The reason this hypothetical was devised more than two years ago, was to draw out that recoil, all but that smallest component of it, IS EXIT DEPENDENT.  Did you ever read my thread about a magnum not being inherently less accurate, which thread’s thesis is that the disturbance of magnum recoil occurs mainly after exit, when the bullet is already gone?  This hypothetical was developed in an organic discussion after I opined about walking on a trailer, and that slight effect on it, not being speed dependent, it’s all there, 2021, deja vu. 
Please tell me that you can see why the hypothetical was devised in the first place.  It was devised to force deep thinking about bullet exit being needed for true recoil to occur, or else you are stuck with an impossible rocket.
On the one hand, I thank you for supporting the thesis, on the other hand my brows are furrowed at you.  Even if you blew past my references here to see my older thread, I’m calling it an 
impossible rocket as I pose to you the horns of the dilemma.  This means it cannot work.

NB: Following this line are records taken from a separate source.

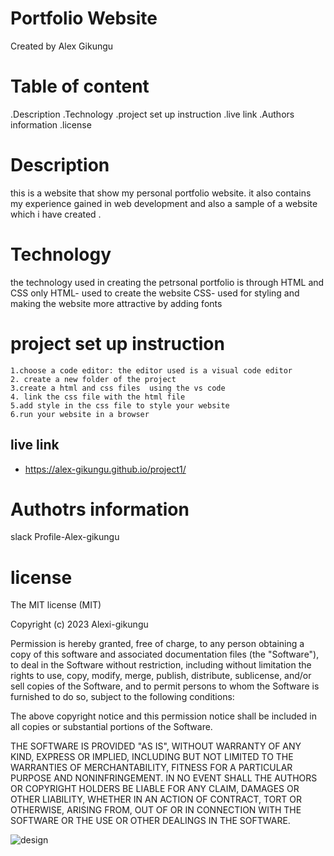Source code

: # Portfolio Website
 
 Created by Alex Gikungu 
 # Table of content
 .Description
 .Technology 
 .project set up instruction
 .live link
 .Authors information
 .license
 # Description
 this is a website that show my personal portfolio website.
 it also contains my experience gained in web development and also a sample of a website which i have created .
 # Technology
  the technology used in creating the petrsonal portfolio is through HTML and CSS only 
 HTML- used to create the website 
 CSS- used for styling and making the website more attractive by adding fonts 
 # project set up instruction
    1.choose a code editor: the editor used is a visual code editor 
    2. create a new folder of the project
    3.create a html and css files  using the vs code 
    4. link the css file with the html file
    5.add style in the css file to style your website 
    6.run your website in a browser
    
 ## live link 
  - https://alex-gikungu.github.io/project1/
 # Authotrs information
 slack Profile-Alex-gikungu
   # license 
   The MIT license (MIT)
    
Copyright (c) 2023 Alexi-gikungu

Permission is hereby granted, free of charge, to any person obtaining
a copy of this software and associated documentation files (the
"Software"), to deal in the Software without restriction, including
without limitation the rights to use, copy, modify, merge, publish,
distribute, sublicense, and/or sell copies of the Software, and to
permit persons to whom the Software is furnished to do so, subject to
the following conditions:

The above copyright notice and this permission notice shall be
included in all copies or substantial portions of the Software.

THE SOFTWARE IS PROVIDED "AS IS", WITHOUT WARRANTY OF ANY KIND,
EXPRESS OR IMPLIED, INCLUDING BUT NOT LIMITED TO THE WARRANTIES OF
MERCHANTABILITY, FITNESS FOR A PARTICULAR PURPOSE AND
NONINFRINGEMENT. IN NO EVENT SHALL THE AUTHORS OR COPYRIGHT HOLDERS BE
LIABLE FOR ANY CLAIM, DAMAGES OR OTHER LIABILITY, WHETHER IN AN ACTION
OF CONTRACT, TORT OR OTHERWISE, ARISING FROM, OUT OF OR IN CONNECTION
WITH THE SOFTWARE OR THE USE OR OTHER DEALINGS IN THE SOFTWARE.
 
![design](https://user-images.githubusercontent.com/132661609/236835643-1c3100a3-a6d3-4066-a6b4-b8a7c7725cb1.jpeg)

Thank you for describing further why it cannot work, an already stipulated conclusion implied in calling it an impossible rocket, before it was posed, that was by no means stumbled upon, but distilled from much thought on the subject, preceding my bringing it up originally.
But now you have sided firmly with my older thread thesis, and described for yourself exactly why all of recoil that is not displacement limited - that vast majority of it, exists only post-bullet exit, meaning a magnum’s accuracy is not held back by pre-exit recoil relative to other cartridge choices.
You think you are telling me I’m wrong, but you are telling me the opposite.  I do hope and trust that you appreciate that in the video, the boy traversing the board analogizes only to recentering balance, that period while the bullet remains in the barrel, and that only if he leapt off of the board, and it careened back, (recoil) would that system replicate the analog of a bullet leaving the barrel of the gun, and it would reset the system, which is a gut feeling problem I felt with you saying that a plugged barrel still serves as a vent, when exit does matter.
And I hope you appreciate that the video experiment was performed on water because recentering is a weak force to overcome.   All statements that say only that the rifle recoils while the bullet is in the bore, and leave it at that, mislead people about how weak and easy to stop the imbalance is, which no doubt is why so many other close up videos show no movement.